In what seems an eternity ago, Congress enacted and President Clinton signed the Telecommunications Act of 1996 (Public Law 104-104). There was much fanfare at the time about how the law would usher in a golden age of competition in telecommunications and, with it, new technologies and services (video on demand delivered through new “broadband” networks), multiple ways of receiving television signals (over cable, telephone lines, and satellites), and far lower prices to consumers for the full range of telecommunications services.

POLICY BRIEF #112

The record since has been mixed. Some of the hype indeed has become reality. As shown in table 1, except for cable (whose prices have increased modestly even in real terms), prices have indeed fallen or stayed flat in nominal terms. In real terms—that is, adjusted for economy-wide inflation—the prices of all major telecommunications services, except for cable, have dropped since the law was passed.

Other projections have been only partially realized. Many businesses and about 8 percent of all U.S. households now are hooked up to some kind of “broadband” connection—by cable, digital subscriber line (DSL), or satellite—that delivers data signals at least twenty times more rapidly than traditional copper telephone wires. Broadband satisfies consumers’ quest for speed, but so far no “killer application” has emerged to make it a “must have” service. In particular, the much ballyhooed video-on-demand has yet to arrive.

The outcome that few foresaw in 1996, however, was the enormous buildup and then collapse of many of the telecommunications firms themselves. Table 2 tells the sad story: the collapse of share prices for firms in different segments of the industry since the beginning of 2002. The real picture is even worse than the table depicts since many now bankrupt companies are not even listed. Share-holders in the industry have lost roughly $2 trillion while half a million workers in the industry have lost their jobs.

Like the “who lost China debate” in foreign policy circles half a century ago, a contentious argument has broken out about who is responsible for the telecom collapse and, more importantly, what to do about it. This brief outlines why the crash has occurred and what policymakers should and should not do about it now.

What Happened to Telecom?

In one sense, explaining what happened to the telecom sector is very simple: the growth in capacity has vastly outstripped the growth in demand. In the five years since the 1996 bill became law, telecommunications companies poured more than $500 billion into laying fiber optic cable, adding new switches, and building wireless networks. So much long-distance capacity was added in North America, for example, that no more than two percent is currently being used. With the fixed costs of these new networks so high and the marginal costs of sending signals over them so low, it is not a surprise that competition has forced prices down to the point where many firms have lost the ability to service their debts. No wonder we have seen so many bankruptcies and layoffs.

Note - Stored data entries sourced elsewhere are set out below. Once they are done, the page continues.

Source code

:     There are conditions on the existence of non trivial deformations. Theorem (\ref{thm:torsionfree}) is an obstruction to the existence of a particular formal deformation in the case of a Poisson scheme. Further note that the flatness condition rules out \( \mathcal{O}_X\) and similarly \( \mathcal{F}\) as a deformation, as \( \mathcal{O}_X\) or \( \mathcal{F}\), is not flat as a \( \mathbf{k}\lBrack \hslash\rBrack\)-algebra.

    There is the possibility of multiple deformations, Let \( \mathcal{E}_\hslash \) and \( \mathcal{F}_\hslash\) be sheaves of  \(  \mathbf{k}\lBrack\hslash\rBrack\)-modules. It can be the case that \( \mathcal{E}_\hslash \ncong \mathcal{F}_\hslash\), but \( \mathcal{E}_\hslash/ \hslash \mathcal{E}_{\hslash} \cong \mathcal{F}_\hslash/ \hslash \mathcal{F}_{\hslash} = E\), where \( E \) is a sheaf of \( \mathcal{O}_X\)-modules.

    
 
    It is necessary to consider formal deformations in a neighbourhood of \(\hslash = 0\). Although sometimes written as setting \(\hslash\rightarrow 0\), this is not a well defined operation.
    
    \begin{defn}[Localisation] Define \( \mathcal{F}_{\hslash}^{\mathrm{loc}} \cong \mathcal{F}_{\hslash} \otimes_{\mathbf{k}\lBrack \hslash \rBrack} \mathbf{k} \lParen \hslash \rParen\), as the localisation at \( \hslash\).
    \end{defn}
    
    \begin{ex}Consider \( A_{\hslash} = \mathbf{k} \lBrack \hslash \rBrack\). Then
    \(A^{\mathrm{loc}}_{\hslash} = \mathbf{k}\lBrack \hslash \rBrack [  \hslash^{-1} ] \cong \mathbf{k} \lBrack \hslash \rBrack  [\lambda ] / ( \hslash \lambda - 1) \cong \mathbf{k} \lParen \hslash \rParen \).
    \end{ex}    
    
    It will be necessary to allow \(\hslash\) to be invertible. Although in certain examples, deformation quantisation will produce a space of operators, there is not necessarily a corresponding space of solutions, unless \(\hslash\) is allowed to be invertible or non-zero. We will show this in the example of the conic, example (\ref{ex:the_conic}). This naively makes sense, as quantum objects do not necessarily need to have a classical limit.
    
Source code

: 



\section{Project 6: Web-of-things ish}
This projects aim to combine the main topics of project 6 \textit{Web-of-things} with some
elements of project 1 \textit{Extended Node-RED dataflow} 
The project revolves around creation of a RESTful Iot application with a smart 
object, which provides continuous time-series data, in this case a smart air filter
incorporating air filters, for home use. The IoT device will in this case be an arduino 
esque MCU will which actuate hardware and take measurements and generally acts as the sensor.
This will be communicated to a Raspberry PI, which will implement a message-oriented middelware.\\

How could this happen? Certainly, a combination of greed and excessive optimism, especially about the growth of data traffic fueled by the rise of the Internet, led to the buildout of new networks. So did more competition, unleashed to some degree by the 1996 law, but especially by the unusually rapid growth of wireless networks, a result directly triggered by the decision in 1995 by the Federal Communications Commission (FCC) to devote an additional portion of the electromagnetic spectrum to new wireless licenses. The new licensees enabled consumers in most markets around the country to choose between five or six wireless providers rather than just two (as had been the case since the early 1980s). The plans not only make no distinction between local and long-distance calls—a key remaining vestige of the nation’s wireline telephone network—but as long as customers stay within their monthly minute totals, there is no marginal cost of making a call. The predictable result: both cellular and long-distance wireline rates have fallen dramatically, while even local wireline rates have fallen in real terms (table 1).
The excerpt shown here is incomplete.